Dari Rimba dengan Empati

Dari Rimba dengan Empati*

“Belanguunn, ibuk gurua tiba!!! Mumpamono kabaron kawana gaek lapay?” (Astagaa… ibu guru datang!!! Bagaimana kabarmu, hai gadis lapuk?)

Dia datang dari jauh seperti pertapa. Serupa bijak bestari muda.

Dari rimba, dia sodorkan sebuntal inspirasi dan juga harapan. Dia datang tanpa muntahan kata-kata dalam perdebatan sebagaimana riuhnya genderang perang tiap tahun antara pemerintah dan orangtua murid yang anak-anaknya tak lulus ujian nasional.
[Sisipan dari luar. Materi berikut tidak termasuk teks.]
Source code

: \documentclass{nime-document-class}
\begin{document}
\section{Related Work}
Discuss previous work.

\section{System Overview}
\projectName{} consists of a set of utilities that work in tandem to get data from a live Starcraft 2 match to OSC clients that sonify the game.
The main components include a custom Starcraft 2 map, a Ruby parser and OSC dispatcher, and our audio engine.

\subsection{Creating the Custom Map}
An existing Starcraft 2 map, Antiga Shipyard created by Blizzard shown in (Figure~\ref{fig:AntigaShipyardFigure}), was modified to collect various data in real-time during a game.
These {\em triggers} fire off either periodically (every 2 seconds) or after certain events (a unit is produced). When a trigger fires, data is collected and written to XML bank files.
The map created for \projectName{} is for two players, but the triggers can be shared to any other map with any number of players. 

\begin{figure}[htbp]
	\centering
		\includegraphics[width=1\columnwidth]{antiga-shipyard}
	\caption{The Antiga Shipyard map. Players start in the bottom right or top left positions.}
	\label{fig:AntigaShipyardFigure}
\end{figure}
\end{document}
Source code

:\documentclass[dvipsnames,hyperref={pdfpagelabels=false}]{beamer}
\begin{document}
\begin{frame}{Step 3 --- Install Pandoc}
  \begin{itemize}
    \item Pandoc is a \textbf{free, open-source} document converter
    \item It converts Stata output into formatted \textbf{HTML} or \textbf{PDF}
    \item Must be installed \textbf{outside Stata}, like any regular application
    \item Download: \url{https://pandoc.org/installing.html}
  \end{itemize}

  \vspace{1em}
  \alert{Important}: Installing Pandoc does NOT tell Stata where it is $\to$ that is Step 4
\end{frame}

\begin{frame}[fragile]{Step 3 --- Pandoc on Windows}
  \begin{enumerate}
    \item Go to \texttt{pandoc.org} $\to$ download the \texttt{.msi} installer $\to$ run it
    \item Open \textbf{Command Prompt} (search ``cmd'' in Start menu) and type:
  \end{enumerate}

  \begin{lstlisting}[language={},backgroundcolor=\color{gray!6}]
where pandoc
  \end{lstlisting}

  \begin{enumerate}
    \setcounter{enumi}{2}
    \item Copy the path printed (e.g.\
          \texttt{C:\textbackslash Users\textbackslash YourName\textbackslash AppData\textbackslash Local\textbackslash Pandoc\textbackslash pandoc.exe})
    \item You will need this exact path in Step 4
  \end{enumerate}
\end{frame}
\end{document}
Atau para aktivis pendidikan yang menggertak pemerintah di jalanan untuk merealisasi anggaran 20 persen dari APBN untuk pendidikan.

Dia memang seorang aktivis. Tapi jangan bayangkan dia seperti sosok Chico Mendes yang menyusun basis revolusi di pedalaman. Atau seperti Vandana Shiva yang menyusun tesis yang ribet tentang konservasi alam.

Mulanya, ketika memasuki rimba Jambi, dia masih memacak niat untuk memodernkan Orang Rimba lewat sebuah lembaga swadaya masyarakat (LSM) yang memanggilnya. Akan tetapi, niat itu tertelikung dan runtuh bahwa Orang Rimba harus dikasihani dengan mental pesimistis dan tak melihat mereka dalam posisi yang sederajat.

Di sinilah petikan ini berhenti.